What is expected> Return only what lies between the first line of the entries and the line containing "if [ ! -d /tmp/.bash_history/$USER/ ]; then", both lines included.

Saved data entries

◆ ◆ ◆ ◆ ◆

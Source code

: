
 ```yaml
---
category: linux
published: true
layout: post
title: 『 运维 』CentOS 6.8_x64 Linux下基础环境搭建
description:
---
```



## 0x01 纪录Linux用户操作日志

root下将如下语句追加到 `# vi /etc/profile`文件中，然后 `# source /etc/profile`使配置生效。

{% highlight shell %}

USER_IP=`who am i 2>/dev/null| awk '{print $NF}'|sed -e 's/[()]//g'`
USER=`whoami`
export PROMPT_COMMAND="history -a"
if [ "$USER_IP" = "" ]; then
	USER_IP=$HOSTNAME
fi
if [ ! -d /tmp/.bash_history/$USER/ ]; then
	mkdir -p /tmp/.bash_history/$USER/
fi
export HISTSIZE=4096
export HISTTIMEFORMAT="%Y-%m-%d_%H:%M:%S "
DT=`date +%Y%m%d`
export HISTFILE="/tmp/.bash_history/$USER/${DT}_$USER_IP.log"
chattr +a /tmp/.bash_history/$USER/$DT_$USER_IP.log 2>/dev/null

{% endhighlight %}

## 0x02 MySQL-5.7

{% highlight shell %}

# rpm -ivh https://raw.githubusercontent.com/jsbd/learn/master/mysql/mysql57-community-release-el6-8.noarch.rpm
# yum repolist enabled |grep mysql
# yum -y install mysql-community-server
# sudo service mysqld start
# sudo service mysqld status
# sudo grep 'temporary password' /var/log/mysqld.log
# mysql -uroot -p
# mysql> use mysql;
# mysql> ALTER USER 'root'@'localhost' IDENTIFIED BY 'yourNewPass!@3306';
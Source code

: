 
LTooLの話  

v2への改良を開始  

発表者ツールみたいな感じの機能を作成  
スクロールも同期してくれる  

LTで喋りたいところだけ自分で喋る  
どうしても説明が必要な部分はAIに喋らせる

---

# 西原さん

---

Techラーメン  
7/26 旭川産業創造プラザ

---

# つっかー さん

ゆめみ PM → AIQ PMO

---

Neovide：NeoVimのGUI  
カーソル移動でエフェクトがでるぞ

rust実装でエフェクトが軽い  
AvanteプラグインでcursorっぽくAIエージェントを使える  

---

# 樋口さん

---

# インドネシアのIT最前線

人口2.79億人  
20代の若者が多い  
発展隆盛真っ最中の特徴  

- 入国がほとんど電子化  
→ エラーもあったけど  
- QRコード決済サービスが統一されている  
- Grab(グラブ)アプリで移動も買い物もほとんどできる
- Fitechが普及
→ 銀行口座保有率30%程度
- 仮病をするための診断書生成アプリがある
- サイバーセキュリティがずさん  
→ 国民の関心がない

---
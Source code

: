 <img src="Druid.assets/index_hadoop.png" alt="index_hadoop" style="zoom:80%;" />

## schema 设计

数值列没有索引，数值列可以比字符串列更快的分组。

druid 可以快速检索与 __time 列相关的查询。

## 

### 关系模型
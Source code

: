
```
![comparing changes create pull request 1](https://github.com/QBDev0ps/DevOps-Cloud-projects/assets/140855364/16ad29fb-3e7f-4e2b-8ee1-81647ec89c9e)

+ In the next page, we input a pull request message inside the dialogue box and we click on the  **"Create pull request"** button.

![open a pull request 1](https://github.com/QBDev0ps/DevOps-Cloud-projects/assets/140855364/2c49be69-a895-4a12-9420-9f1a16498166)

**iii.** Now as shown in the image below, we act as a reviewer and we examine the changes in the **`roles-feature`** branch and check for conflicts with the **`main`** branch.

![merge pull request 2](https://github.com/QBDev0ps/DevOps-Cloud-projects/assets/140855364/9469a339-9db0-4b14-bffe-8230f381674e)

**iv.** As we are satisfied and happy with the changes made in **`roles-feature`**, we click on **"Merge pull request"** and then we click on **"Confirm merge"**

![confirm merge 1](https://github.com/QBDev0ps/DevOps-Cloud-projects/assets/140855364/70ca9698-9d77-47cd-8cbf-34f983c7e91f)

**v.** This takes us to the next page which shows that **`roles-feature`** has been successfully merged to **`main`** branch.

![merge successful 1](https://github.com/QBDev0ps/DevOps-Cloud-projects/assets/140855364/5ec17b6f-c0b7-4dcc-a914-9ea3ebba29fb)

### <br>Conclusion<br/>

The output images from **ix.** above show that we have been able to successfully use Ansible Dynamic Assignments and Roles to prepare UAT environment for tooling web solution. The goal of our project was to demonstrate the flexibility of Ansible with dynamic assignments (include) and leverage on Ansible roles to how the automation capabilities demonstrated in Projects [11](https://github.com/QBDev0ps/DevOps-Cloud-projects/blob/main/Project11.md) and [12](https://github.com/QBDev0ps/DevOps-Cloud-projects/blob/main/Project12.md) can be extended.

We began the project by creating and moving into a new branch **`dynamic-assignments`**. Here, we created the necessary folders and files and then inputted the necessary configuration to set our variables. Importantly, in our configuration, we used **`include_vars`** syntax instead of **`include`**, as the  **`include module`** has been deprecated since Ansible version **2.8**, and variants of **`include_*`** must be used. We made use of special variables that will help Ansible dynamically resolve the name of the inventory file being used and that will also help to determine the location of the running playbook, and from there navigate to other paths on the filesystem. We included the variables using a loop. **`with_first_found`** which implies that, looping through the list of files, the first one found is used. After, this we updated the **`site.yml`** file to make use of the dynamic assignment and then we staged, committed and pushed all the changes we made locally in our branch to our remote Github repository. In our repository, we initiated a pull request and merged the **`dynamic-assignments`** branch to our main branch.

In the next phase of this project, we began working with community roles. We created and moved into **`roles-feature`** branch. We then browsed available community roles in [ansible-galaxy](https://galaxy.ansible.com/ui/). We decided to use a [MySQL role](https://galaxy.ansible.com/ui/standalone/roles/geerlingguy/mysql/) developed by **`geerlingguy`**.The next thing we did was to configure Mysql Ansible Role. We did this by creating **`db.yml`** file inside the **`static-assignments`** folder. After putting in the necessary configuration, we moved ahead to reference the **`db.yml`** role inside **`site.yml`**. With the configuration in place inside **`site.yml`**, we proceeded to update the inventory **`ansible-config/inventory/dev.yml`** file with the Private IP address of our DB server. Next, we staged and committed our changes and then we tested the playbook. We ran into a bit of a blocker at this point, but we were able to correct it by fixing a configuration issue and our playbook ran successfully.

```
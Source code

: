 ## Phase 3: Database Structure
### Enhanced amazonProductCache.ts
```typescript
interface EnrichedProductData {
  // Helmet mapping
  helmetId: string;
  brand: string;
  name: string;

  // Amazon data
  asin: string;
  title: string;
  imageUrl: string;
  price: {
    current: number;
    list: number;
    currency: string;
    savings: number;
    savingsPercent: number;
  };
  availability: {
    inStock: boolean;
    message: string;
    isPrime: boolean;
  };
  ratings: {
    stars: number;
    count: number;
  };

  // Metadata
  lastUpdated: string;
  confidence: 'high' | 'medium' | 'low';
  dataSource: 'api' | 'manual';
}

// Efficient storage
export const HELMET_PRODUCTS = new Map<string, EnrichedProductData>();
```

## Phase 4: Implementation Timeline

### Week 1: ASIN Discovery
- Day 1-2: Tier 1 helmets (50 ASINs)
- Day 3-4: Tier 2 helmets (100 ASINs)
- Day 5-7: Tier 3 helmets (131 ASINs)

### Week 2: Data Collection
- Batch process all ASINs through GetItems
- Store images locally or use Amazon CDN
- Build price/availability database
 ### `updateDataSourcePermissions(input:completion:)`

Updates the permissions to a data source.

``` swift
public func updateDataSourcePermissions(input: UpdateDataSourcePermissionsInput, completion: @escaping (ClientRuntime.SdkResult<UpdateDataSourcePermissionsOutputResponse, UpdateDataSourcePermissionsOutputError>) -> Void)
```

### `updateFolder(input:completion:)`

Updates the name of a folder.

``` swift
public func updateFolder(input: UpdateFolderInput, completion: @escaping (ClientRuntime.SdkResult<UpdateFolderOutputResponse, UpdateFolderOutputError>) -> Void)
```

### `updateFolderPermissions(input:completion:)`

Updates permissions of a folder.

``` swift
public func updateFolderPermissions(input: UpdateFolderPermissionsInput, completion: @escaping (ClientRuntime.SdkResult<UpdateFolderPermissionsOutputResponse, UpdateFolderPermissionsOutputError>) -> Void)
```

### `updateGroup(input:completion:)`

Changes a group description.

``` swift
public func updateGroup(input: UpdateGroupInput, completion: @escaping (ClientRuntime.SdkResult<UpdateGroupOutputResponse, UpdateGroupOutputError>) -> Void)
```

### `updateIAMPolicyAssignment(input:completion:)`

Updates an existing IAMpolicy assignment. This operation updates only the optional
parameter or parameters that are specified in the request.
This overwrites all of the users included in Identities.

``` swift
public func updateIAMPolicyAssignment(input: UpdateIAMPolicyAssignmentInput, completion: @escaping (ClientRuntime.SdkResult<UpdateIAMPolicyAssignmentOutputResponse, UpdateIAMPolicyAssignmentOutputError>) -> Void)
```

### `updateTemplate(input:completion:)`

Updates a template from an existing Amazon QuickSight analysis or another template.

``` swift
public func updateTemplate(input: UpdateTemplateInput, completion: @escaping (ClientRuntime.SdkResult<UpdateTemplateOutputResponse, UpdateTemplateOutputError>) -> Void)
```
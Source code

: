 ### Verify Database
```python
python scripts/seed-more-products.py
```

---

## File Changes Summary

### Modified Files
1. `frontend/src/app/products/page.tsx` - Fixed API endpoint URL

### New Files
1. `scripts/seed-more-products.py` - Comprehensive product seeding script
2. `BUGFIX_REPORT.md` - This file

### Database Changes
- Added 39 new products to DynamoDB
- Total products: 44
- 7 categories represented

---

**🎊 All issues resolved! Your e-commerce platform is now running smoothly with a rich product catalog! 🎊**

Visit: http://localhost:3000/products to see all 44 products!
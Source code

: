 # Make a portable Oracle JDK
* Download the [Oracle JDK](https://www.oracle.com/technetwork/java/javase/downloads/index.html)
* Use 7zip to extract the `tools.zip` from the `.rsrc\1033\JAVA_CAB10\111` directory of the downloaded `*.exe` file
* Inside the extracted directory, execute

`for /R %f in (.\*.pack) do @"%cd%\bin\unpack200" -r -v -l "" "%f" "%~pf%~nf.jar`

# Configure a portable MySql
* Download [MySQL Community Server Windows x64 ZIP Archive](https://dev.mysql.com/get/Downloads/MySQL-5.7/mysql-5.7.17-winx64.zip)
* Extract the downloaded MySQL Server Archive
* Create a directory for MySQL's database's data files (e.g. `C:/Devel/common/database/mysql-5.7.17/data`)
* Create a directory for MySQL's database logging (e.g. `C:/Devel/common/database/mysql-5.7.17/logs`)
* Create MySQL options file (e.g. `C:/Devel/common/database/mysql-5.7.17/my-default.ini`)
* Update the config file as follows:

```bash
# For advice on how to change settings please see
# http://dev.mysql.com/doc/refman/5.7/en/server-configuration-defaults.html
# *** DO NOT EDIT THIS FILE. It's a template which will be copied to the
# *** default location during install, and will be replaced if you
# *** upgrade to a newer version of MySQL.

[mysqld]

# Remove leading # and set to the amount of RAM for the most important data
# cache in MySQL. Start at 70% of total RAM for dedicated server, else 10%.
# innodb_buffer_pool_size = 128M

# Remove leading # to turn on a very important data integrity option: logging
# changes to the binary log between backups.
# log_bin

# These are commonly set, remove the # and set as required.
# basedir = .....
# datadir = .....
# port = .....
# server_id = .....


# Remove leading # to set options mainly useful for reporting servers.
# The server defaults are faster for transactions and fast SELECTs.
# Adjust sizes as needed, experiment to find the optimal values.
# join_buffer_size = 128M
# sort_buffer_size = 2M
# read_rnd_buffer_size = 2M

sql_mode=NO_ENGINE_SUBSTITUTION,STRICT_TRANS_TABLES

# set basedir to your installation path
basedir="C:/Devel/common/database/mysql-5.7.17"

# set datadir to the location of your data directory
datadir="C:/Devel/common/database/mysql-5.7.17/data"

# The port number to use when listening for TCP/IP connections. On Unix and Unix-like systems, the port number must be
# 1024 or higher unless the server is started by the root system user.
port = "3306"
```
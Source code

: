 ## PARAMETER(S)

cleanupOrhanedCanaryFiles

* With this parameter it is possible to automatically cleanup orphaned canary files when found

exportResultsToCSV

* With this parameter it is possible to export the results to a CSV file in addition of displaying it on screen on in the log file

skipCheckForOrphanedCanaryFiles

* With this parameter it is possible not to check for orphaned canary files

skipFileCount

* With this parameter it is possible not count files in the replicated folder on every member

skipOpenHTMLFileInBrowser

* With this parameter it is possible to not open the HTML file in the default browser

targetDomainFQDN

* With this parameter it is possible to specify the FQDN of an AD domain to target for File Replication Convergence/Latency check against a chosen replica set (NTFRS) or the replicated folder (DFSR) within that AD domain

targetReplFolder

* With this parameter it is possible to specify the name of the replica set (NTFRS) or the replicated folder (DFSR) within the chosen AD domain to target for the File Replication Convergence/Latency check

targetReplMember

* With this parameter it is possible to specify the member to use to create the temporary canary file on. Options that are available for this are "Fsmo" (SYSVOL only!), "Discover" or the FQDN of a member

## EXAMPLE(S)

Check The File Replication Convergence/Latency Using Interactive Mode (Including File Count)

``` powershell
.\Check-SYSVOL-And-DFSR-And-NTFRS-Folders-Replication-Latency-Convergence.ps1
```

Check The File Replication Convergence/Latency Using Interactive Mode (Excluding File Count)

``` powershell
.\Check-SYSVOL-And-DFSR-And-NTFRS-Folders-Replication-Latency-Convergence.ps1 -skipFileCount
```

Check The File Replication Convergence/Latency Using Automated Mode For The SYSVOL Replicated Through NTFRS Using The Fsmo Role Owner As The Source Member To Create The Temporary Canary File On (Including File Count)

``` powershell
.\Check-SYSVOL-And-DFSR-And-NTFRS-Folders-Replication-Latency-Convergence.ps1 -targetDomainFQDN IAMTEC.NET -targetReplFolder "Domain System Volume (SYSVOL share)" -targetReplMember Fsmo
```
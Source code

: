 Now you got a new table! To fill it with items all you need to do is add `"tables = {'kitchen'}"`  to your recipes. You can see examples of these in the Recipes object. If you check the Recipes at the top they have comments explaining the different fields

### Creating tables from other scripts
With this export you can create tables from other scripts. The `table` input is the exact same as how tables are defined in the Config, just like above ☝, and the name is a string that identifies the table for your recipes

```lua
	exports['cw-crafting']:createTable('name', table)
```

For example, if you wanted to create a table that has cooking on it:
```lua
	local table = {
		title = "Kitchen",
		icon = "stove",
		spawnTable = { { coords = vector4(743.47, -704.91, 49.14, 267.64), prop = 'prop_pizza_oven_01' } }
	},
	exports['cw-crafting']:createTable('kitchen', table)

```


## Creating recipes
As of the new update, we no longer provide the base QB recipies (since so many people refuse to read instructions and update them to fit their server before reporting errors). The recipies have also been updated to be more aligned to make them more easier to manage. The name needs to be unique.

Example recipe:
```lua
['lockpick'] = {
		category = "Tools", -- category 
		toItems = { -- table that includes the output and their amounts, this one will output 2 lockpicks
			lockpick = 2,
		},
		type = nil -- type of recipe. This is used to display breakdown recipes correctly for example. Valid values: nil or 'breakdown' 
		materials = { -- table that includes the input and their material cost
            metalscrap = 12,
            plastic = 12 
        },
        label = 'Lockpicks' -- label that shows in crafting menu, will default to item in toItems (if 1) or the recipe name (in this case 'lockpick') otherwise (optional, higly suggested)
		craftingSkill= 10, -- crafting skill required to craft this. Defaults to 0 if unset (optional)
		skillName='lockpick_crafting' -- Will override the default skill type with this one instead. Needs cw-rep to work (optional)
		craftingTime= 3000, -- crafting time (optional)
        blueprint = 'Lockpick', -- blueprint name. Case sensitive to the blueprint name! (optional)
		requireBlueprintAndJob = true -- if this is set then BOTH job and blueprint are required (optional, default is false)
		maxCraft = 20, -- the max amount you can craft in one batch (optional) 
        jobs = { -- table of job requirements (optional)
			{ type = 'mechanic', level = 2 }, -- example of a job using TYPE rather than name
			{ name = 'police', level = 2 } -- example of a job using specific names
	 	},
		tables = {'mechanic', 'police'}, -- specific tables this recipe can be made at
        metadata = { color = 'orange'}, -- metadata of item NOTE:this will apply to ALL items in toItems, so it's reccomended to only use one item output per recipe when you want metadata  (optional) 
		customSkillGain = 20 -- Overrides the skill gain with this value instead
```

◆ ◆ ◆ ◆ ◆

Task response>
Source code

:
 ```yaml
---
category: linux
published: true
layout: post
title: 『 运维 』CentOS 6.8_x64 Linux下基础环境搭建
description:
---
```



## 0x01 纪录Linux用户操作日志

root下将如下语句追加到 `# vi /etc/profile`文件中，然后 `# source /etc/profile`使配置生效。

{% highlight shell %}

USER_IP=`who am i 2>/dev/null| awk '{print $NF}'|sed -e 's/[()]//g'`
USER=`whoami`
export PROMPT_COMMAND="history -a"
if [ "$USER_IP" = "" ]; then
	USER_IP=$HOSTNAME
fi
if [ ! -d /tmp/.bash_history/$USER/ ]; then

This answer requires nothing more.